Subject: libssh2 API brokenness

libssh2 API brokenness

From: Henrik Nordström <>
Date: Thu, 01 Sep 2011 09:37:22 +0200

tor 2011-09-01 klockan 09:36 +0800 skrev m odd:
> Yes,The user level will never see LIBSSH2_ERROR_BAD_USE.
> I handle it in the function _libssh2_channel_receive_window_adjust(),

You should never see it internally either. It's bad use of the
transport_send function, outside of how it's intended to be used in
current design.

Thanks for finding this, it illustrates a family of problems that have
been nagging in the back of my head for a while but which I have not yet
looked for in the source. I however incidentally stumbled over a related
issue in the keep-alive probe while reading the source earlier.

The underlying issue currently hits

* Keep-alive probes.

* TCP window adjusts

* want_reply response messages

all are situations where libssh2 may want to internally send a packet in
response to other activity, which will fail if the transport is
currently blocked. And not only fail but may also corrupt the transport
if only part of the message it tries to send fits the transport. All
three already have FIXME markers in my tree due to the latter issue
already identified.

And quite likely there is similar issues in key exchange if
renegotiation is attempted while the outgoing transport is currently
blocking with EAGAIN.

In addition the state machine in sftp_recv() fails to follow the EAGAIN
API design, returning a positive response even if the transport is
currently blocking, possibly luring the application into trying to make
a non-sftp call which will then break with BAD_USE.

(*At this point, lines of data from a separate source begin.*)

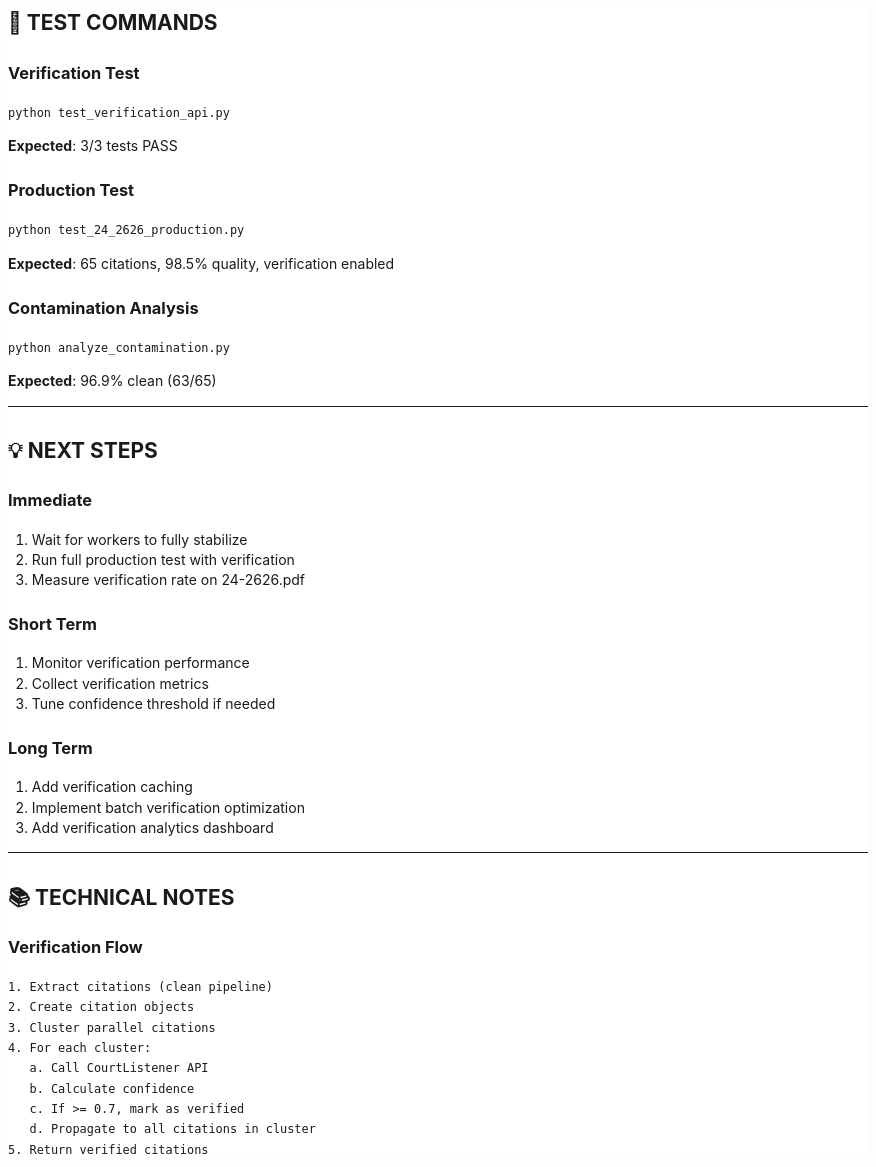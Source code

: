 ## 🧪 TEST COMMANDS

### **Verification Test**
```bash
python test_verification_api.py
```
**Expected**: 3/3 tests PASS

### **Production Test**  
```bash
python test_24_2626_production.py
```
**Expected**: 65 citations, 98.5% quality, verification enabled

### **Contamination Analysis**
```bash
python analyze_contamination.py
```
**Expected**: 96.9% clean (63/65)

---

## 💡 NEXT STEPS

### **Immediate**
1. Wait for workers to fully stabilize
2. Run full production test with verification
3. Measure verification rate on 24-2626.pdf

### **Short Term**
1. Monitor verification performance
2. Collect verification metrics
3. Tune confidence threshold if needed

### **Long Term**
1. Add verification caching
2. Implement batch verification optimization
3. Add verification analytics dashboard

---

## 📚 TECHNICAL NOTES

### **Verification Flow**
```
1. Extract citations (clean pipeline)
2. Create citation objects
3. Cluster parallel citations
4. For each cluster:
   a. Call CourtListener API
   b. Calculate confidence
   c. If >= 0.7, mark as verified
   d. Propagate to all citations in cluster
5. Return verified citations
```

More intriguing the API is also somewhat borked when it comes to
multiple concurrent operations, even in the simple case of both reading
& writing from a single channel. The breakage there is that EAGAIN is
returned when reading waits for more data from the network, but API
design says the same call should be repeated until EAGAIN is no longer
returned which in effect forbids trying to send data while also trying
to read. Keep in mind that trying to read MAY also block with EAGAIN in
the outgoing direction from the above three internally generated

Some of this can be patched over without changing the public API for
blocking mode, but not entirely sure how to cleanly solve it in
non-blocking mode without adding some other session pump than the
existing API calls.

What I am thinking of is making libssh2_transport_send() always succeed,
and queue transmits if the transport is currently blocking. Then pump
the transport in BLOCK_ADJUST both before and after the actual call.
Problem there in non-blocking mode is that we may need to return a
positive API response even while the transport is still blocking pending
(i.e. just like sftp_recv currently does) but we don't really know when
the caller will call another API call after that.

Thinking about it the latter is actually a problem in itself already.
Consider calling a server such as OpenSSH which uses keep-alive in an
active manner, terminating the session if there is no response in a
timely fashion. This will fail if the application is currently only
doing writes and waiting internally for more data to write and hence not
making any libssh2 calls at the moment (other than possibly keep-alive
probing if enabled, but that may be far away in time).

Can obviously be solved by changing the non-blocking API to add a libssh
pump call of some kind which non-blocking applications should call when
there is activity on the socket or timer (the latter for encapsulating
keep-alive, something I think applicaitons should not need to manually
care for).


Received on 2011-09-01